Estuarine & Ocean Sciences
Professor Howes played an integral role in the initial development of the marine science graduate program, an internationally recognized marine science and technology program. He has advised and funded graduate students who have gone on to pursue successful careers. Professor Howes has maintained a high level of scholarly productivity in his field, as well as produced numerous technical reports as part of the Massachusetts Estuaries Program (MEP) requirements. He has raised over $23M in extramural research funding through federal, state and municipal extramural grants and contracts. Professor Howes has also made significant contributions to his profession in the form of scientific advances, as well as practical applications that have had a major impact on coastal ecosystem health and water quality in the region.

 
Chemistry & Biochemistry
Professor Yuegang Zuo has a record of contributing to active learning and has sustained a record of graduating M.S. and Ph.D. students.
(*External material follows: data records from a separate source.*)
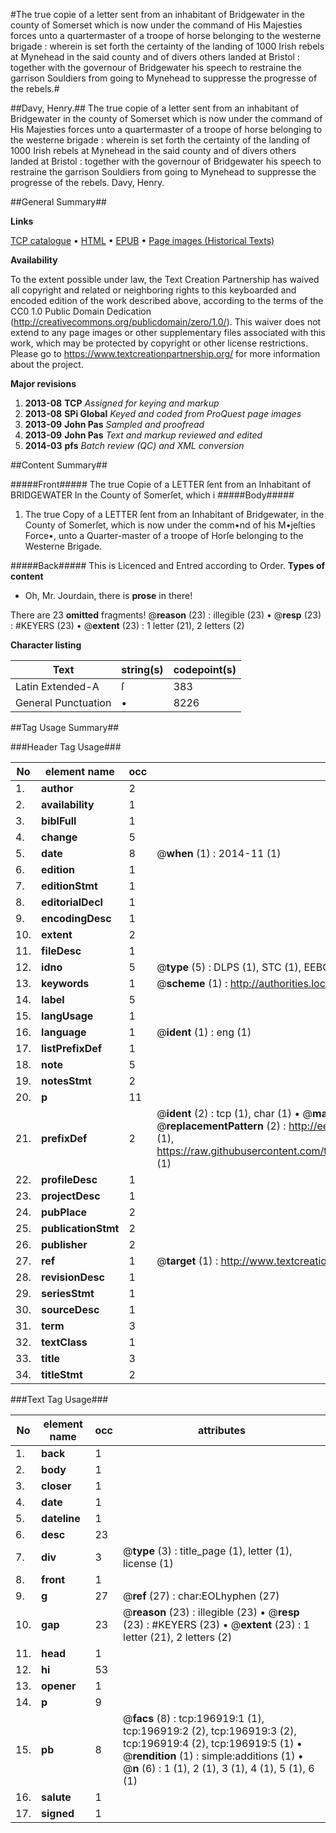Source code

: #The true copie of a letter sent from an inhabitant of Bridgewater in the county of Somerset which is now under the command of His Majesties forces unto a quartermaster of a troope of horse belonging to the westerne brigade : wherein is set forth the certainty of the landing of 1000 Irish rebels at Mynehead in the said county and of divers others landed at Bristol : together with the governour of Bridgewater his speech to restraine the garrison Souldiers from going to Mynehead to suppresse the progresse of the rebels.#

##Davy, Henry.##
The true copie of a letter sent from an inhabitant of Bridgewater in the county of Somerset which is now under the command of His Majesties forces unto a quartermaster of a troope of horse belonging to the westerne brigade : wherein is set forth the certainty of the landing of 1000 Irish rebels at Mynehead in the said county and of divers others landed at Bristol : together with the governour of Bridgewater his speech to restraine the garrison Souldiers from going to Mynehead to suppresse the progresse of the rebels.
Davy, Henry.

##General Summary##

**Links**

[TCP catalogue](http://www.ota.ox.ac.uk/tcp/)  • 
[HTML](http://tei.it.ox.ac.uk/tcp/Texts-HTML/free/B21/B21060.html)  • 
[EPUB](http://tei.it.ox.ac.uk/tcp/Texts-EPUB/free/B21/B21060.epub) • 
[Page images (Historical Texts)](https://historicaltexts.jisc.ac.uk/eebo-12076433e)

**Availability**

To the extent possible under law, the Text Creation Partnership has waived all copyright and related or neighboring rights to this keyboarded and encoded edition of the work described above, according to the terms of the CC0 1.0 Public Domain Dedication (http://creativecommons.org/publicdomain/zero/1.0/). This waiver does not extend to any page images or other supplementary files associated with this work, which may be protected by copyright or other license restrictions. Please go to https://www.textcreationpartnership.org/ for more information about the project.

**Major revisions**

1. __2013-08__ __TCP__ *Assigned for keying and markup*
1. __2013-08__ __SPi Global__ *Keyed and coded from ProQuest page images*
1. __2013-09__ __John Pas__ *Sampled and proofread*
1. __2013-09__ __John Pas__ *Text and markup reviewed and edited*
1. __2014-03__ __pfs__ *Batch review (QC) and XML conversion*

##Content Summary##

#####Front#####
The true Copie of a LETTER ſent from an Inhabitant of BRIDGEWATER In the County of Somerſet, which i
#####Body#####

1. The true Copy of a LETTER ſent from an Inhabitant of Bridgewater, in the County of Somerſet, which is now under the comm•nd of his M•jeſties Force•, unto a Quarter-master of a troope of Horſe belonging to the Westerne Brigade.

#####Back#####
This is Licenced and Entred according to Order.
**Types of content**

  * Oh, Mr. Jourdain, there is **prose** in there!

There are 23 **omitted** fragments! 
 @__reason__ (23) : illegible (23)  •  @__resp__ (23) : #KEYERS (23)  •  @__extent__ (23) : 1 letter (21), 2 letters (2)

**Character listing**


|Text|string(s)|codepoint(s)|
|---|---|---|
|Latin Extended-A|ſ|383|
|General Punctuation|•|8226|

##Tag Usage Summary##

###Header Tag Usage###

|No|element name|occ|attributes|
|---|---|---|---|
|1.|__author__|2||
|2.|__availability__|1||
|3.|__biblFull__|1||
|4.|__change__|5||
|5.|__date__|8| @__when__ (1) : 2014-11 (1)|
|6.|__edition__|1||
|7.|__editionStmt__|1||
|8.|__editorialDecl__|1||
|9.|__encodingDesc__|1||
|10.|__extent__|2||
|11.|__fileDesc__|1||
|12.|__idno__|5| @__type__ (5) : DLPS (1), STC (1), EEBO-CITATION (1), OCLC (1), VID (1)|
|13.|__keywords__|1| @__scheme__ (1) : http://authorities.loc.gov/ (1)|
|14.|__label__|5||
|15.|__langUsage__|1||
|16.|__language__|1| @__ident__ (1) : eng (1)|
|17.|__listPrefixDef__|1||
|18.|__note__|5||
|19.|__notesStmt__|2||
|20.|__p__|11||
|21.|__prefixDef__|2| @__ident__ (2) : tcp (1), char (1)  •  @__matchPattern__ (2) : ([0-9\-]+):([0-9IVX]+) (1), (.+) (1)  •  @__replacementPattern__ (2) : http://eebo.chadwyck.com/downloadtiff?vid=$1&page=$2 (1), https://raw.githubusercontent.com/textcreationpartnership/Texts/master/tcpchars.xml#$1 (1)|
|22.|__profileDesc__|1||
|23.|__projectDesc__|1||
|24.|__pubPlace__|2||
|25.|__publicationStmt__|2||
|26.|__publisher__|2||
|27.|__ref__|1| @__target__ (1) : http://www.textcreationpartnership.org/docs/. (1)|
|28.|__revisionDesc__|1||
|29.|__seriesStmt__|1||
|30.|__sourceDesc__|1||
|31.|__term__|3||
|32.|__textClass__|1||
|33.|__title__|3||
|34.|__titleStmt__|2||


###Text Tag Usage###

|No|element name|occ|attributes|
|---|---|---|---|
|1.|__back__|1||
|2.|__body__|1||
|3.|__closer__|1||
|4.|__date__|1||
|5.|__dateline__|1||
|6.|__desc__|23||
|7.|__div__|3| @__type__ (3) : title_page (1), letter (1), license (1)|
|8.|__front__|1||
|9.|__g__|27| @__ref__ (27) : char:EOLhyphen (27)|
|10.|__gap__|23| @__reason__ (23) : illegible (23)  •  @__resp__ (23) : #KEYERS (23)  •  @__extent__ (23) : 1 letter (21), 2 letters (2)|
|11.|__head__|1||
|12.|__hi__|53||
|13.|__opener__|1||
|14.|__p__|9||
|15.|__pb__|8| @__facs__ (8) : tcp:196919:1 (1), tcp:196919:2 (2), tcp:196919:3 (2), tcp:196919:4 (2), tcp:196919:5 (1)  •  @__rendition__ (1) : simple:additions (1)  •  @__n__ (6) : 1 (1), 2 (1), 3 (1), 4 (1), 5 (1), 6 (1)|
|16.|__salute__|1||
|17.|__signed__|1||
He provides high quality mentorship resulting in graduate students winning external awards for their work. He has also worked with undergraduate students, who have won American Chemical Society awards. Professor Zuo has maintained a high level of scholarly publishing and is successful in attracting substantial extramural funding. He has contributed to the University and his profession serving on diverse departmental, college and university committees as well as the Faculty Senate. He has served his profession as a reviewer, editor, and meeting organizer and serves on the editorial board for seven journals and recently became the Editor-in-Chief of the Journal of Endocrinology Research.